Data records
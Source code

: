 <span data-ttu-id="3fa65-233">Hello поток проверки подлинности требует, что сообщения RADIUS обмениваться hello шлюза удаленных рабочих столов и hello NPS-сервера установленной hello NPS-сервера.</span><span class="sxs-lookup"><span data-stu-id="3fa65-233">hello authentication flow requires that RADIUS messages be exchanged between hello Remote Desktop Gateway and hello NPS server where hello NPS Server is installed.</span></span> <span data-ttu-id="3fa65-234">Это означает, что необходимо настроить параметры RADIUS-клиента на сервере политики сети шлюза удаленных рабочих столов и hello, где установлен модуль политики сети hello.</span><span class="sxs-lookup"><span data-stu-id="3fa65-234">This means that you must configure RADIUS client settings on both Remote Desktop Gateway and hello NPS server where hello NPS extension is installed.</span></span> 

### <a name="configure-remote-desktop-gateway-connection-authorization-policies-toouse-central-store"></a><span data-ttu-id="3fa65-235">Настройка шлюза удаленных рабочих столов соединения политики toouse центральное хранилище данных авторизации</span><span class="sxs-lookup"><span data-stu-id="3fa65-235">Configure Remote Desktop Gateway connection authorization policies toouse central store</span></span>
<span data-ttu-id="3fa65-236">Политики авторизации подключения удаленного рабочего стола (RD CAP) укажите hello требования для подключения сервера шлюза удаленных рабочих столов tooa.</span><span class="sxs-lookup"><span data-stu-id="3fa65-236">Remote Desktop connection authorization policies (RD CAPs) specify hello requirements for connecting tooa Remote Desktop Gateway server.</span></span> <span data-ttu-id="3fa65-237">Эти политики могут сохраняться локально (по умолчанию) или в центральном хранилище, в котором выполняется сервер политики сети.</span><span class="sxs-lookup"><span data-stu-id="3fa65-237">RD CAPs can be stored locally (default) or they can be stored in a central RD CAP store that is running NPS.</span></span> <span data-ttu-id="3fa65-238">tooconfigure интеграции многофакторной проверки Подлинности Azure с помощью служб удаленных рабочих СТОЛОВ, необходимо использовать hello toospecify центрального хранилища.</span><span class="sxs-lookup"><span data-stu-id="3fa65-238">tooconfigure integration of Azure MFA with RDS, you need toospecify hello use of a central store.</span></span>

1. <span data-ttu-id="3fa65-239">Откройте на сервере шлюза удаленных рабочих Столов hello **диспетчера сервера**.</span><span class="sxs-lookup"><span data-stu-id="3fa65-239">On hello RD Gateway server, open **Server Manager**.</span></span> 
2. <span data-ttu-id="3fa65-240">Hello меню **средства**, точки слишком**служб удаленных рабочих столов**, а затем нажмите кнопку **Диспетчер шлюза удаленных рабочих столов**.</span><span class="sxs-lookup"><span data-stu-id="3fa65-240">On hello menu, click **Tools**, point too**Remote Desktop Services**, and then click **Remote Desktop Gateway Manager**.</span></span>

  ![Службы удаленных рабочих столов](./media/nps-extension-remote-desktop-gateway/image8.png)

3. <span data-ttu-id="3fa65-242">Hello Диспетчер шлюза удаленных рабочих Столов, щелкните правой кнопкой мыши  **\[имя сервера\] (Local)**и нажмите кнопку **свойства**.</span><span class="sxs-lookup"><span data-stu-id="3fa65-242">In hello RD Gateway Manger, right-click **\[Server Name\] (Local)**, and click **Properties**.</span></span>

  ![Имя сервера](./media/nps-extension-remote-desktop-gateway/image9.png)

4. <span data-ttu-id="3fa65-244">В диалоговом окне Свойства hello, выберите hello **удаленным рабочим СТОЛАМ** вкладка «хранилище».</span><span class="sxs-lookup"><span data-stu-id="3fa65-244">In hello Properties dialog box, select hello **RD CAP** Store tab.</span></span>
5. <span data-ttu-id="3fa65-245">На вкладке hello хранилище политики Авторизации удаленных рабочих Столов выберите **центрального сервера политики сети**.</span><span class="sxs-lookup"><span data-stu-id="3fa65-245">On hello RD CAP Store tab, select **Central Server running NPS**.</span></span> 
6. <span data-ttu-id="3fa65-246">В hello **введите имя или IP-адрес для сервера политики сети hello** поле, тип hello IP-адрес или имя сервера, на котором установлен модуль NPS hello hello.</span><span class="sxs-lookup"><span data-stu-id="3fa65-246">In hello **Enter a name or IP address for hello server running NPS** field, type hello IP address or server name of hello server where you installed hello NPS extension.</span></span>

EXERCISE OBJECTIVE: Copy out the records above exactly.

EXERCISE ANSWER:
Source code

: <span data-ttu-id="3fa65-233">Hello поток проверки подлинности требует, что сообщения RADIUS обмениваться hello шлюза удаленных рабочих столов и hello NPS-сервера установленной hello NPS-сервера.</span><span class="sxs-lookup"><span data-stu-id="3fa65-233">hello authentication flow requires that RADIUS messages be exchanged between hello Remote Desktop Gateway and hello NPS server where hello NPS Server is installed.</span></span> <span data-ttu-id="3fa65-234">Это означает, что необходимо настроить параметры RADIUS-клиента на сервере политики сети шлюза удаленных рабочих столов и hello, где установлен модуль политики сети hello.</span><span class="sxs-lookup"><span data-stu-id="3fa65-234">This means that you must configure RADIUS client settings on both Remote Desktop Gateway and hello NPS server where hello NPS extension is installed.</span></span> 

### <a name="configure-remote-desktop-gateway-connection-authorization-policies-toouse-central-store"></a><span data-ttu-id="3fa65-235">Настройка шлюза удаленных рабочих столов соединения политики toouse центральное хранилище данных авторизации</span><span class="sxs-lookup"><span data-stu-id="3fa65-235">Configure Remote Desktop Gateway connection authorization policies toouse central store</span></span>
<span data-ttu-id="3fa65-236">Политики авторизации подключения удаленного рабочего стола (RD CAP) укажите hello требования для подключения сервера шлюза удаленных рабочих столов tooa.</span><span class="sxs-lookup"><span data-stu-id="3fa65-236">Remote Desktop connection authorization policies (RD CAPs) specify hello requirements for connecting tooa Remote Desktop Gateway server.</span></span> <span data-ttu-id="3fa65-237">Эти политики могут сохраняться локально (по умолчанию) или в центральном хранилище, в котором выполняется сервер политики сети.</span><span class="sxs-lookup"><span data-stu-id="3fa65-237">RD CAPs can be stored locally (default) or they can be stored in a central RD CAP store that is running NPS.</span></span> <span data-ttu-id="3fa65-238">tooconfigure интеграции многофакторной проверки Подлинности Azure с помощью служб удаленных рабочих СТОЛОВ, необходимо использовать hello toospecify центрального хранилища.</span><span class="sxs-lookup"><span data-stu-id="3fa65-238">tooconfigure integration of Azure MFA with RDS, you need toospecify hello use of a central store.</span></span>

1. <span data-ttu-id="3fa65-239">Откройте на сервере шлюза удаленных рабочих Столов hello **диспетчера сервера**.</span><span class="sxs-lookup"><span data-stu-id="3fa65-239">On hello RD Gateway server, open **Server Manager**.</span></span> 
2. <span data-ttu-id="3fa65-240">Hello меню **средства**, точки слишком**служб удаленных рабочих столов**, а затем нажмите кнопку **Диспетчер шлюза удаленных рабочих столов**.</span><span class="sxs-lookup"><span data-stu-id="3fa65-240">On hello menu, click **Tools**, point too**Remote Desktop Services**, and then click **Remote Desktop Gateway Manager**.</span></span>

  ![Службы удаленных рабочих столов](./media/nps-extension-remote-desktop-gateway/image8.png)

3. <span data-ttu-id="3fa65-242">Hello Диспетчер шлюза удаленных рабочих Столов, щелкните правой кнопкой мыши  **\[имя сервера\] (Local)**и нажмите кнопку **свойства**.</span><span class="sxs-lookup"><span data-stu-id="3fa65-242">In hello RD Gateway Manger, right-click **\[Server Name\] (Local)**, and click **Properties**.</span></span>

  ![Имя сервера](./media/nps-extension-remote-desktop-gateway/image9.png)

4. <span data-ttu-id="3fa65-244">В диалоговом окне Свойства hello, выберите hello **удаленным рабочим СТОЛАМ** вкладка «хранилище».</span><span class="sxs-lookup"><span data-stu-id="3fa65-244">In hello Properties dialog box, select hello **RD CAP** Store tab.</span></span>
5. <span data-ttu-id="3fa65-245">На вкладке hello хранилище политики Авторизации удаленных рабочих Столов выберите **центрального сервера политики сети**.</span><span class="sxs-lookup"><span data-stu-id="3fa65-245">On hello RD CAP Store tab, select **Central Server running NPS**.</span></span> 
6. <span data-ttu-id="3fa65-246">В hello **введите имя или IP-адрес для сервера политики сети hello** поле, тип hello IP-адрес или имя сервера, на котором установлен модуль NPS hello hello.</span><span class="sxs-lookup"><span data-stu-id="3fa65-246">In hello **Enter a name or IP address for hello server running NPS** field, type hello IP address or server name of hello server where you installed hello NPS extension.</span></span>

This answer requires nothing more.